Of course we had. Individually, we had daydreamed of showering the band with thousands of roses, hanging banners from the rafters, renting planes to display sky banners, flooding their mailboxes with hundreds of thousands of thank you notes, raining tons of red-white-and-blue balloons down on the floor from the stands, and of course chanting “Know our love will not fade away” at the top of our lungs for forever and a day. The source of these sunshine daydreams is obvious to any deadhead. In the words of Phil Lesh, it was “The love we have for each other.”
This one voice asking a single question created a focal point for these day dreams and we shared them with each other. A few of us started a Facebook group (#NFA) to focus the discussion, and discuss we did. The discussion attracted more than 1,000 group members. Poll after poll, post after post, we shared our dreams and we shared our love for the band and for each other. We came up with even more silly ways of showing our love — flash mobs with tens of thousands of black pocket t-shirts. Thousands of men wearing cutoffs that were just a little too short. Hilarity ensued. Haynes and Fruit of the Loom were both contacted, to no avail (some people have NO sense of humor). The logistics and expense of delivering 10s of thousands of roses to Soldier Field seemed staggering. Another group had already been formed to fly a sky banner. So we settled on a few goals:
Not all of those things happened, at least not the way we had planned. We were thinking really big, and took some chances in the hopes of creating something beautiful. That’s something we learned from the Grateful Dead, who made a career out of taking really big chances. Some of those chances didn’t pan out so well. But as we all know, it’s the act of taking those big chances that creates miracles. And we did create miracles. When we got to Santa Clara, and then Chicago, some pretty incredible things did happen. People who had never met in person raced through the crowds to meet up with each other. Friendships were born. Others were strengthened. Strangers stopping strangers, not just to shake their hands, but to make things happen — to share a movement of 1,000 Facebook members with more than 100,000 fellow deadheads.

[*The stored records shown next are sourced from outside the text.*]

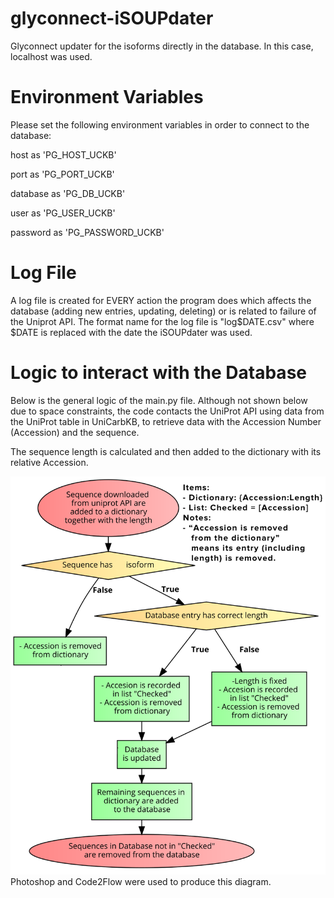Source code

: # glyconnect-iSOUPdater
Glyconnect updater for the isoforms directly in the database. In this case, localhost was used. 

# Environment Variables
Please set the following environment variables in order to connect to the database:


host as 'PG_HOST_UCKB'


port as 'PG_PORT_UCKB'


database as 'PG_DB_UCKB'


user as 'PG_USER_UCKB'


password as 'PG_PASSWORD_UCKB'


# Log File
A log file is created for EVERY action the program does which affects the database (adding new entries, updating, deleting) or is related to failure of the Uniprot API. The format name for the log file is "log$DATE.csv" where $DATE is replaced with the date the iSOUPdater was used. 


# Logic to interact with the Database
Below is the general logic of the main.py file. Although not shown below due to space constraints, the code contacts the UniProt API using data from the UniProt table in UniCarbKB, to retrieve data with the Accession Number (Accession) and the sequence. 
 
 
  The sequence length is calculated and then added to the dictionary with its relative Accession.
  
![alt text](https://github.com/universvm/glyconnect-iSOUPdater/blob/master/logic.png)
Photoshop and Code2Flow were used to produce this diagram.
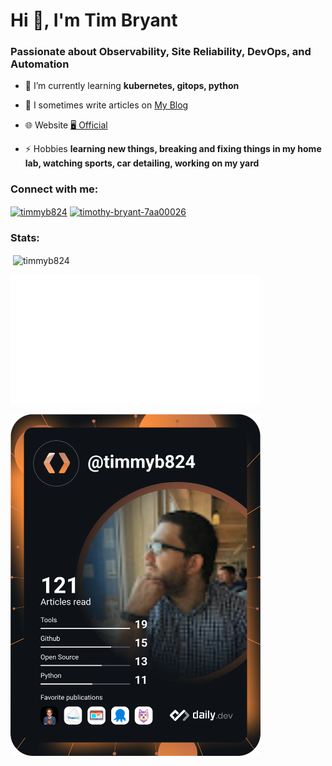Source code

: <h1 align="left">Hi 👋, I'm Tim Bryant</h1>
<h3 align="left">Passionate about Observability, Site Reliability, DevOps, and Automation</h3>

- 🌱 I’m currently learning **kubernetes, gitops, python**

- 📝 I sometimes write articles on [My Blog](https://blog.timothybryantjr.com)

- 🌐 Website [🖥️ Official](https://timothybryantjr.com) 

- ⚡ Hobbies **learning new things, breaking and fixing things in my home lab, watching sports, car detailing, working on my yard**

<h3 align="left">Connect with me:</h3>
<p align="left">
<a href="https://twitter.com/timmyb824" target="blank"><img align="center" src="https://raw.githubusercontent.com/rahuldkjain/github-profile-readme-generator/master/src/images/icons/Social/twitter.svg" alt="timmyb824" height="30" width="40" /></a>
<a href="https://linkedin.com/in/timothy-bryant-7aa00026" target="blank"><img align="center" src="https://raw.githubusercontent.com/rahuldkjain/github-profile-readme-generator/master/src/images/icons/Social/linked-in-alt.svg" alt="timothy-bryant-7aa00026" height="30" width="40" /></a>
</p>

<h3 align="left">Stats:</h3>

<p>&nbsp;<img align="center" src="https://github-readme-stats.vercel.app/api?username=timmyb824&show_icons=true&locale=en&theme=tokyonight" alt="timmyb824" /></p>

<img align="center" src="/github-metrics.svg" alt="Metrics" width="400">

<a href="https://app.daily.dev/DailyDevTips"><img src="https://github.com/timmyb824/timmyb824/blob/main/devcard.svg" width="400" alt="Tim Bryant's Dev Card"/></a>
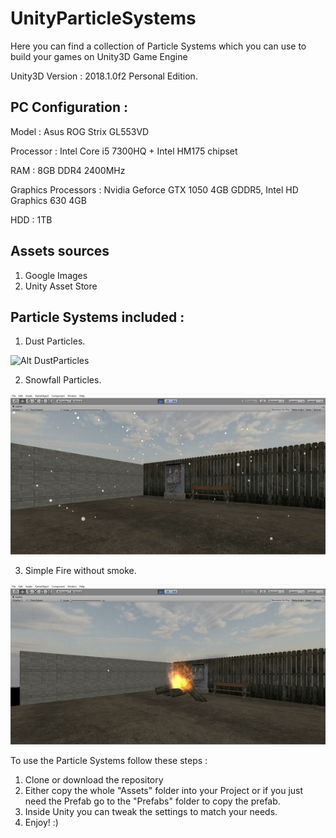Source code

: # UnityParticleSystems

Here you can find a collection of Particle Systems which you can use to build your games on Unity3D Game Engine

Unity3D Version : 2018.1.0f2 Personal Edition.

## PC Configuration : 
  Model : Asus ROG Strix GL553VD
  
  Processor : Intel Core i5 7300HQ + Intel HM175 chipset 
  
  RAM : 8GB DDR4 2400MHz  
  
  Graphics Processors : Nvidia Geforce GTX 1050 4GB GDDR5, Intel HD Graphics 630 4GB  
  
  HDD : 1TB
## Assets sources
  1. Google Images
  2. Unity Asset Store

## Particle Systems included : 
  1. Dust Particles.
    
   ![Alt DustParticles](https://github.com/khannishat67/UnityParticleSystems/blob/master/Gifs/DustParticles.gif)

  2. Snowfall Particles. 
  
   ![Alt Snowfall](https://github.com/khannishat67/UnityParticleSystems/blob/master/Gifs/ezgif.com-video-to-gif.gif)
    
  3. Simple Fire without smoke.
  
   ![Alt SimpleFire](https://github.com/khannishat67/UnityParticleSystems/blob/master/Gifs/firesimple.gif)
   






To use the Particle Systems follow these steps : 
  1. Clone or download the repository
  2. Either copy the whole "Assets" folder into your Project or if you just need the Prefab go to the "Prefabs" folder to copy the prefab.
  3. Inside Unity you can tweak the settings to match your needs.
  4. Enjoy! :)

We handed out cards, we held up signs, we talked to the media, we smiled for 3 days straight. Love ruled the day.
And that love was carried into the stands, along with all of the love everyone else brought with them, and we know without a doubt that the band felt that love. Because they soaked up all of that love, magnified it, and then sent it right back to us. And we felt more deeply than anyone could possibly imagine.
And the band. God bless the Grateful Dead. You know what else they did?
They handed out tens of thousands of roses.
They raised $526,000 dollars split among 17 charitites, including the Rex Foundation, by auctioning off a single guitar.
They hired planes to fly over Soldier Field displaying all sorts of messages on sky banners.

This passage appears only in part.